Did that happen? No. A number of different analyses, using a number of different methods, have shown that premiums appear to be increasing much less than you'd predict historically. In some areas, they're going down. Amazingly enough, overall healthcare spending is growing at one of the lowest rates we've ever seen. Now it's not clear whether this is because of the Affordable Care Act, or because of transient factors outside of its control, but given that spending growth is lower than expected, it's hard to argue that the ACA has made health care much more expensive.

And that's only the exchanges. What about the medicaid expansion? It, too, has only grown in the last year. Although many states have still refused to accept it, since a year ago, many states have joined the program: Indiana, Michigan, Pennsylvania, Iowa, Utah, even Tennessee, all appear to be moving towards, or have achieved some sort of compromise with the federal government. Why? Cause for many of them, it makes really goo economic sense. Hospitals and states with the Medicaid Expansion are reporting real increases in patients with Medicaid insurance and even larger decreases in patients who are uninsured. It's better for them, or course, to have patients with any insurance at all than no insurance.

In fact, states that have refused the expansion have seen their uninsured admissions go up. Research shows that states that don't expand Medicaid are not only leaving billions of federal dollars on the table, they'll also see increased state spending on uncompensated care, to the tune of more than a billion dollars in 2016 alone.

But that doesn't mean that things don't remain somewhat precarious. There are still a number of factors threatening the long-term viability of the affordable care act, including many politicians who are still wanting to see it repealed. These include a legal threat that still could lead to subsidies being denied to eligible individuals in many states.

But what does this mean for you? That's what we really care about here at Healthcare Triage, so let's spend a few minutes focused on that. There are still many people out there who qualify for Medicaid who have not signed up for it. You should check. Go to and fill in your information. That should tell you if you can get it. There's no open enrollment period for Medicaid, so don't wait. Just go.

Everyone else who doesn't have insurance, or who got it during the open enrollment last year- you need to go to the website between November 15h and February 15th. That's the open enrollment period for 2015. Even if you've already got insurance from the exchange already, you really, really should go again. It's true that if you don't, you'll just be re-signed up for the insurance you chose last year, but it's possible that some of those plans aren't there anymore. It's also possible that the plan you chose last year cause it was cheap is much more expensive this year. Benefits and prices can change. You all- all of you- should go and check.

The enrollment period is shorter this year than last year. And, it seems that 9 out of 10 Americans are unaware than open enrollment is about to start. We assume that you Healthcare Triage viewers are more informed than the average person, but it's still likely that a lot of you don't know about it.

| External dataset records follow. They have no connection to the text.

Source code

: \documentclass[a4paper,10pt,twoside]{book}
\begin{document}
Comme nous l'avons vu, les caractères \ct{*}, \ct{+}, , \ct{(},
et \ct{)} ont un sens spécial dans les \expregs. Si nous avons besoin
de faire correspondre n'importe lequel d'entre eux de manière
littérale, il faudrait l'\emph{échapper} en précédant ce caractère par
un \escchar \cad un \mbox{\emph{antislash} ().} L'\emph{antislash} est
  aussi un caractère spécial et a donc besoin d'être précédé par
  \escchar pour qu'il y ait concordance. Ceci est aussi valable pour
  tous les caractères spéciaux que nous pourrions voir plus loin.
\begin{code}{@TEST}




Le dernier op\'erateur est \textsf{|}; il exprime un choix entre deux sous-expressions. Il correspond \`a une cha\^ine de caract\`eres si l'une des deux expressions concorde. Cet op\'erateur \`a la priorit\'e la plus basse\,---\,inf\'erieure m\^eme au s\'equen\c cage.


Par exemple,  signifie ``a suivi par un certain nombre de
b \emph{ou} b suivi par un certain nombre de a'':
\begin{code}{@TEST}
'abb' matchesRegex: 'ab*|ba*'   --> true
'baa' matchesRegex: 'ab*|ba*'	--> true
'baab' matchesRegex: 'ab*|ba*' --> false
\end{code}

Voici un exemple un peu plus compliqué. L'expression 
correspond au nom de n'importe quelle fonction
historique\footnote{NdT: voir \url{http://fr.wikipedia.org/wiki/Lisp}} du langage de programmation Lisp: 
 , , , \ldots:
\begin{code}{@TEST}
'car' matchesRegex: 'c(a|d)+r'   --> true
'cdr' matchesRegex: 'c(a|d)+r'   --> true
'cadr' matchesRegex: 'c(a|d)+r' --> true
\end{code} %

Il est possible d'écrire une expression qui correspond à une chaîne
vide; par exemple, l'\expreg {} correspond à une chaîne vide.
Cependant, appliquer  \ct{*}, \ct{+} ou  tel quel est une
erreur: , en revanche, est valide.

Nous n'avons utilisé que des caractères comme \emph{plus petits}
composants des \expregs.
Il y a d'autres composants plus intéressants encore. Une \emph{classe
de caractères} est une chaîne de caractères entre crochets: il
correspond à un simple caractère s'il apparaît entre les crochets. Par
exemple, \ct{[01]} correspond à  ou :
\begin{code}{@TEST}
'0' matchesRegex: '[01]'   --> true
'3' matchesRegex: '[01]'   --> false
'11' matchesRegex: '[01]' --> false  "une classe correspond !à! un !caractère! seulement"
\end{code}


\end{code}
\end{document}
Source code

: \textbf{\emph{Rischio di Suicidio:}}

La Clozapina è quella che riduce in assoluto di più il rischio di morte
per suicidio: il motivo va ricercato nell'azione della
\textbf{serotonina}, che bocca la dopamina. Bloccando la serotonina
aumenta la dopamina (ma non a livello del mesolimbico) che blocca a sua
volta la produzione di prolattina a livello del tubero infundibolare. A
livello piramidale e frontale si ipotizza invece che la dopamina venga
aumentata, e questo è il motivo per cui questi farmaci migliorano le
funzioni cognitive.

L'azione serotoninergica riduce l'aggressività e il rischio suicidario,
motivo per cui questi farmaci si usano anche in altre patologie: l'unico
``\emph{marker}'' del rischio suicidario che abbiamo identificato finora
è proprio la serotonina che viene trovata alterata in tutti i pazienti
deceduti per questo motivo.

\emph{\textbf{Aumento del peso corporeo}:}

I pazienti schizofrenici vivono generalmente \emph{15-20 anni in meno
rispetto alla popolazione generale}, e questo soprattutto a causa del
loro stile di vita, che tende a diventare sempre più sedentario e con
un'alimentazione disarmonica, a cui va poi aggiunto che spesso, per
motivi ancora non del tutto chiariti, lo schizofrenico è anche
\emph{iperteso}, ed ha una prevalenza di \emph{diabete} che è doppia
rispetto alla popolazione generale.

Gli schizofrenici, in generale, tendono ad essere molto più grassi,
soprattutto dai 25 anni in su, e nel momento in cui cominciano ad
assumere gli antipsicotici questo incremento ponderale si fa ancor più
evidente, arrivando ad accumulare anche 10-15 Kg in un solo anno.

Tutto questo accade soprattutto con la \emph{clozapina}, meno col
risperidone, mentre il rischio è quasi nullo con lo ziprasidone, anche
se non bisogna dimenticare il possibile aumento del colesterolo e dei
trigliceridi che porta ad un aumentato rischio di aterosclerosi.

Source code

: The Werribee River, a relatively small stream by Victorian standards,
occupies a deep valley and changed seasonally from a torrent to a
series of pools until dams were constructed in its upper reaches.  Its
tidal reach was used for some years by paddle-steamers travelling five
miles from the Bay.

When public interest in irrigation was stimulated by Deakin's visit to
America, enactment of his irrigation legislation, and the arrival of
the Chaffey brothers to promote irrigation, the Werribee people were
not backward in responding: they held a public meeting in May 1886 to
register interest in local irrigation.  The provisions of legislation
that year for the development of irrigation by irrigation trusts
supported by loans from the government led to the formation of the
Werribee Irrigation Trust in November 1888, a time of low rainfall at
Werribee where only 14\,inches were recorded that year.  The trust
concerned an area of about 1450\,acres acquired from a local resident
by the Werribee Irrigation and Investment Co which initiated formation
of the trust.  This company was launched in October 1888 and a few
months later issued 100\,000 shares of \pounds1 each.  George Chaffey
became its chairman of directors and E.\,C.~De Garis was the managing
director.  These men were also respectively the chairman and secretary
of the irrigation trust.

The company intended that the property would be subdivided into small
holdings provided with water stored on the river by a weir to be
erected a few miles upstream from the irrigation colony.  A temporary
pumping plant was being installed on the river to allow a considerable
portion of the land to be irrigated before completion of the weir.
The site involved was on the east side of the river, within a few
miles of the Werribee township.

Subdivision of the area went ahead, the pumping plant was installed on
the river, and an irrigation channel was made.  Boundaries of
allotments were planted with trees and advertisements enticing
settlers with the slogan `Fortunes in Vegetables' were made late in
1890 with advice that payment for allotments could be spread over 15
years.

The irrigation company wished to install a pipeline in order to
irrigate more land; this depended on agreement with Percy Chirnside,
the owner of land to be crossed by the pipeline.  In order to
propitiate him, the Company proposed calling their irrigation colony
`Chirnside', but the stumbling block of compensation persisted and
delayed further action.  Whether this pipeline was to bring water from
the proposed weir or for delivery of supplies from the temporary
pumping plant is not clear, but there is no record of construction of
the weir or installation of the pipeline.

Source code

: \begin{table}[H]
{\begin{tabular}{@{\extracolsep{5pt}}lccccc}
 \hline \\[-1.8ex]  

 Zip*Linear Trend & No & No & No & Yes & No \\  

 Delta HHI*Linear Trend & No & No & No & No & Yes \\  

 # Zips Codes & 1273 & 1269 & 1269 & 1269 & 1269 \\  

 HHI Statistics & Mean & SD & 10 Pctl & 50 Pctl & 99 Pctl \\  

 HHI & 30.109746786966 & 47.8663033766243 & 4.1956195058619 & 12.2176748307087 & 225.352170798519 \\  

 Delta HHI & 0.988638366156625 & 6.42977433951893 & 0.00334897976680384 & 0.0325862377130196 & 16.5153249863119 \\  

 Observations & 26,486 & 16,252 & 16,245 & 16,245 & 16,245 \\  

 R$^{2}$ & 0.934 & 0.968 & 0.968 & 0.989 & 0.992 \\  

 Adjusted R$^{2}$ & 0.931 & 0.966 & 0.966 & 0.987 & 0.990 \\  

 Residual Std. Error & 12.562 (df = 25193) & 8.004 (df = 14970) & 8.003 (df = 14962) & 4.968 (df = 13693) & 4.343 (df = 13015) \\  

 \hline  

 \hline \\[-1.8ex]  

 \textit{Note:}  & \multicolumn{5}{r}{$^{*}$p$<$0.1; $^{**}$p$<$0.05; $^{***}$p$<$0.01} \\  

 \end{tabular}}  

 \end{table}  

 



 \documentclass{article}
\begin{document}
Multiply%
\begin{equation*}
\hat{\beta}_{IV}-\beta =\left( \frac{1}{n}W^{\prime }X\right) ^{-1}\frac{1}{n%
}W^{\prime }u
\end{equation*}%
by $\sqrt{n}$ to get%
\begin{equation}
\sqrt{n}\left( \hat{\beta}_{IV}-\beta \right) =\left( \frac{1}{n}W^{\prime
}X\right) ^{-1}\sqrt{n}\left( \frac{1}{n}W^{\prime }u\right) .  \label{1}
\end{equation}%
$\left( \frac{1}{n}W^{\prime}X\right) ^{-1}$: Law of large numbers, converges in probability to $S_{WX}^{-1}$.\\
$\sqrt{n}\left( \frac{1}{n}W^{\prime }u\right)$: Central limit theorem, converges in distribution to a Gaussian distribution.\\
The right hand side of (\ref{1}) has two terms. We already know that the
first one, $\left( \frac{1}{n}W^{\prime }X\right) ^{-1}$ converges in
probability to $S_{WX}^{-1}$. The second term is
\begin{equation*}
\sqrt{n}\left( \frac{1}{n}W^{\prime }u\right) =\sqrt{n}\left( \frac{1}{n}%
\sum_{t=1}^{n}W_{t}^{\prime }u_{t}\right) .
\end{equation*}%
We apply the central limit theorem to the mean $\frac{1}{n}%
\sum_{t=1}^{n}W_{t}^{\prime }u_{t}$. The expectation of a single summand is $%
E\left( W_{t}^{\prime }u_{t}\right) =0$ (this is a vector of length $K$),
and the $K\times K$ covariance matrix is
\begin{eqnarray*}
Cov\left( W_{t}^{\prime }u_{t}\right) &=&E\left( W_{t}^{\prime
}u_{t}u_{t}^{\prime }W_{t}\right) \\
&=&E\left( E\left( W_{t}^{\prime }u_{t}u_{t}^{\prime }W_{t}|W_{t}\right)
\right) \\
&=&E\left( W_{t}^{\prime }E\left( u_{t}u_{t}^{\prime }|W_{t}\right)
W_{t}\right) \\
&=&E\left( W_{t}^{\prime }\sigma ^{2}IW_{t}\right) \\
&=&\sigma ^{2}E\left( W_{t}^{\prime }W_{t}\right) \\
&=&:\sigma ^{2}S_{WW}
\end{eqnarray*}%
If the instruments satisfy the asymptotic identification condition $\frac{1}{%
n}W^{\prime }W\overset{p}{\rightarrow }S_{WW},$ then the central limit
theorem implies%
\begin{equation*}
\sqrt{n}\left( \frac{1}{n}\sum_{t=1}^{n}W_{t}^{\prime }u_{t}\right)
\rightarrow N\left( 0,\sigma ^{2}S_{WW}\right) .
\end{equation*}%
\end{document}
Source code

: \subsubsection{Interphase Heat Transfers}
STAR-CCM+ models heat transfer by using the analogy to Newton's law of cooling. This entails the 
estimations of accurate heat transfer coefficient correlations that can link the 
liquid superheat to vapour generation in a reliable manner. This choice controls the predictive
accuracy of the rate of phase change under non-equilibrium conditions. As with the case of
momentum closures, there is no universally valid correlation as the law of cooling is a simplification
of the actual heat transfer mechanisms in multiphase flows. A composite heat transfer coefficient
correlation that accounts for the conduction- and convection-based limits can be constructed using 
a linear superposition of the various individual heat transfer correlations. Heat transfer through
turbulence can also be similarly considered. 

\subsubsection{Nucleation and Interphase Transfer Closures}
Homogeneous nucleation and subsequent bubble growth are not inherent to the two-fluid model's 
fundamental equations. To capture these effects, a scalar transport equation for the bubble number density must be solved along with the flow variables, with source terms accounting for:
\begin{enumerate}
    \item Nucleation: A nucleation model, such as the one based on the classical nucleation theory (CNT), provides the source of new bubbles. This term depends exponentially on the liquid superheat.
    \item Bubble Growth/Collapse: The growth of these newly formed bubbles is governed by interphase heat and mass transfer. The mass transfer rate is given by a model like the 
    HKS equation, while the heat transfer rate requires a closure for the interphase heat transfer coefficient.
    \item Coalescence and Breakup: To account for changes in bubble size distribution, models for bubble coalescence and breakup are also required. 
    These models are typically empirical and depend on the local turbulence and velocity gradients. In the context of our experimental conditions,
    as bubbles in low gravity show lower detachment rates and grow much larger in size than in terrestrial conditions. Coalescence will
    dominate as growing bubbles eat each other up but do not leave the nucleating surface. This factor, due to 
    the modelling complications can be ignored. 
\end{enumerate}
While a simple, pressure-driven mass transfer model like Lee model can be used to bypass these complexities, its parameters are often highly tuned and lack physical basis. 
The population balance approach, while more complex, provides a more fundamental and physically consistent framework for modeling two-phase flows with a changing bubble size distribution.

Of course, if you have insurance through your job, or if you have Medicare, or if you have VA insurance, or if you're already on Medicaid (and all of those, that's the vast majority of of people in the United States)- there's nothing for you to do right now.

But as I said earlier, all 7.3 million people who have exchange plans need to go look at them again. If a better option is available, you might want to change. Millions more are still uninsured. You need to go check out your options, and claim the subsidies that may be available to you. Everything I said last year still holds true. Open enrollment starts November 15th, and it's a great opportunity. Don't miss it.